Anti-immigrant forces set
back in New Jersey town
 
BY ELLEN BERMAN
AND JOHN STUDER
 
RIVERSIDE, New Jersey—This small town north of Philadelphia received a great deal of notoriety last summer when the township council, led by Mayor Charles Hilton, unanimously passed an anti-immigrant ordinance similar to the one adopted in Hazleton, Pennsylvania. The ordinance levied sanctions against employers who hire undocumented workers and said anyone who “knowingly allows an illegal alien to use, rent, or lease their property shall be in violation and will be fined no less than $1,000.”

Immigrant workers in this town, estimated to number 2,000 to 3,000, mostly Brazilian and Ecuadorian—out of a population of 8,000—were scapegoated by local officials, who demagogically talked about driving them out of town as they campaigned for office.

In November, however, township voters overwhelmingly rejected those policies and threw Hilton and his running mate out of office. “There was an amazing turnout,” Ed Robins, a music store owner on the town’s main street, said in an interview. “This was a big statement from the ‘silent majority,’ the ones that didn’t come to the protests.”

Passage of the ordinance was met with a public protest in August by 300 supporters of immigrants’ rights and an aggressive countermobilization of 400 rightists carrying U.S. and Confederate flags, chanting “U.S.A.” and “Scram!”

In the months since the ordinance was adopted, township council meetings became a mobilizing center for hundreds of vocal rightists and other opponents of immigrants rights, where speakers against implementation of the ordinance were shouted down and told to leave town.

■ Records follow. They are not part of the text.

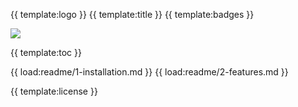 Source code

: {{ template:logo }}
{{ template:title }}
{{ template:badges }}

![](documentation/asset/lit-plugin.gif)

{{ template:toc }}

{{ load:readme/1-installation.md }}
{{ load:readme/2-features.md }}

{{ template:license }}

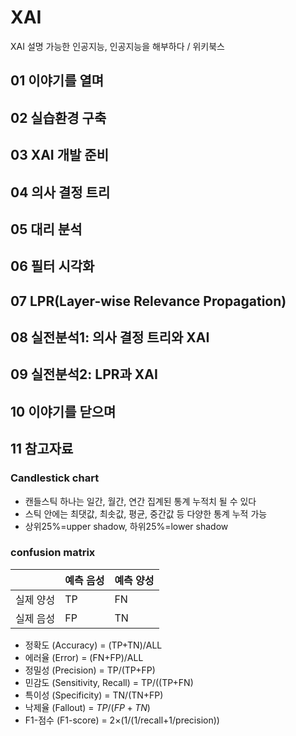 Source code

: # XAI
XAI 설명 가능한 인공지능, 인공지능을 해부하다 / 위키북스

## 01 이야기를 열며
## 02 실습환경 구축
## 03 XAI 개발 준비
## 04 의사 결정 트리
## 05 대리 분석
## 06 필터 시각화
## 07 LPR(Layer-wise Relevance Propagation)
## 08 실전분석1: 의사 결정 트리와 XAI
## 09 실전분석2: LPR과 XAI
## 10 이야기를 닫으며
## 11 참고자료
### Candlestick chart
- 캔들스틱 하나는 일간, 월간, 연간 집계된 통계 누적치 될 수 있다
- 스틱 안에는 최댓값, 최솟값, 평균, 중간값 등 다양한 통계 누적 가능
- 상위25%=upper shadow, 하위25%=lower shadow
### confusion matrix
|        |예측 음성|예측 양성|
|--------|--------|---------|
|실제 양성|   TP   |   FN   |
|실제 음성|   FP   |   TN   |
- 정확도 (Accuracy) = (TP+TN)/ALL
- 에러율 (Error) = (FN+FP)/ALL
- 정밀성 (Precision) = TP/(TP+FP)
- 민감도 (Sensitivity, Recall) = TP/((TP+FN)
- 특이성 (Specificity) = TN/(TN+FP)
- 낙제율 (Fallout) = $TP/(FP+TN)$
- F1-점수 (F1-score) = 2×(1/(1/recall+1/precision))

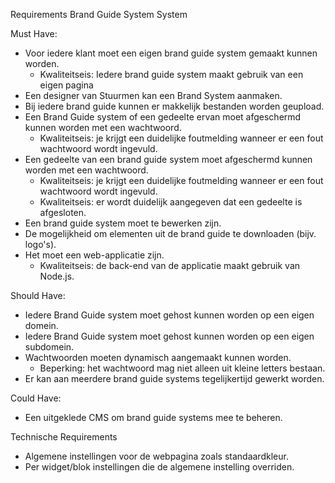 Requirements Brand Guide System System


Must Have:

-	Voor iedere klant moet een eigen brand guide system gemaakt kunnen worden.
  	- Kwaliteitseis: Iedere brand guide system maakt gebruik van een eigen pagina
-	Een designer van Stuurmen kan een Brand System aanmaken.
-	Bij iedere brand guide kunnen er makkelijk bestanden worden geupload.
-	Een Brand Guide system of een gedeelte ervan moet afgeschermd kunnen worden met een wachtwoord.
  	- Kwaliteitseis: je krijgt een duidelijke foutmelding wanneer er een fout wachtwoord wordt ingevuld.
-	Een gedeelte van een brand guide system moet afgeschermd kunnen worden met een wachtwoord.
	- Kwaliteitseis: je krijgt een duidelijke foutmelding wanneer er een fout wachtwoord wordt ingevuld.
  	- Kwaliteitseis: er wordt duidelijk aangegeven dat een gedeelte is afgesloten.
-	Een brand guide system moet te bewerken zijn.
-	De mogelijkheid om elementen uit de brand guide te downloaden (bijv. logo's).
-	Het moet een web-applicatie zijn.
  	- Kwaliteitseis: de back-end van de applicatie maakt gebruik van Node.js.


Should Have:
-	Iedere Brand Guide system moet gehost kunnen worden op een eigen domein.
-	Iedere Brand Guide system moet gehost kunnen worden op een eigen subdomein.
-	Wachtwoorden moeten dynamisch aangemaakt kunnen worden.
  	- Beperking: het wachtwoord mag niet alleen uit kleine letters bestaan.
-	Er kan aan meerdere brand guide systems tegelijkertijd gewerkt worden.


Could Have:
-	Een uitgeklede CMS om brand guide systems mee te beheren.


Technische Requirements
-	Algemene instellingen voor de webpagina zoals standaardkleur. 
-	Per widget/blok instellingen die de algemene instelling overriden.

“I grew up in the 1950s and ’60s, and I remember the smashing of the Jim Crow laws,” Robins said. “That’s why I was doing what I could to help the immigrants get their rights.”

“After the law was passed, we lost 40 percent of our business,” said Everaldo Souza, a Brazilian-born worker at the King Chicken restaurant. “Now people who left are coming back, and this gives more confidence to the people here.”

While some workers who had left Riverside fearing harassment after passage of the ordinance and the racist mobilizations have returned, the ordinance is still on the books. The township has revised the ordinance and is not currently enforcing the act’s provisions.

The ordinance faces two legal challenges, one brought by the National Coalition of Latino Clergy and Christian Leaders, and the other by the Riverside Coalition of Business Owners and Landlords, the American Civil Liberties Union, and the Puerto Rican Legal Defense Fund.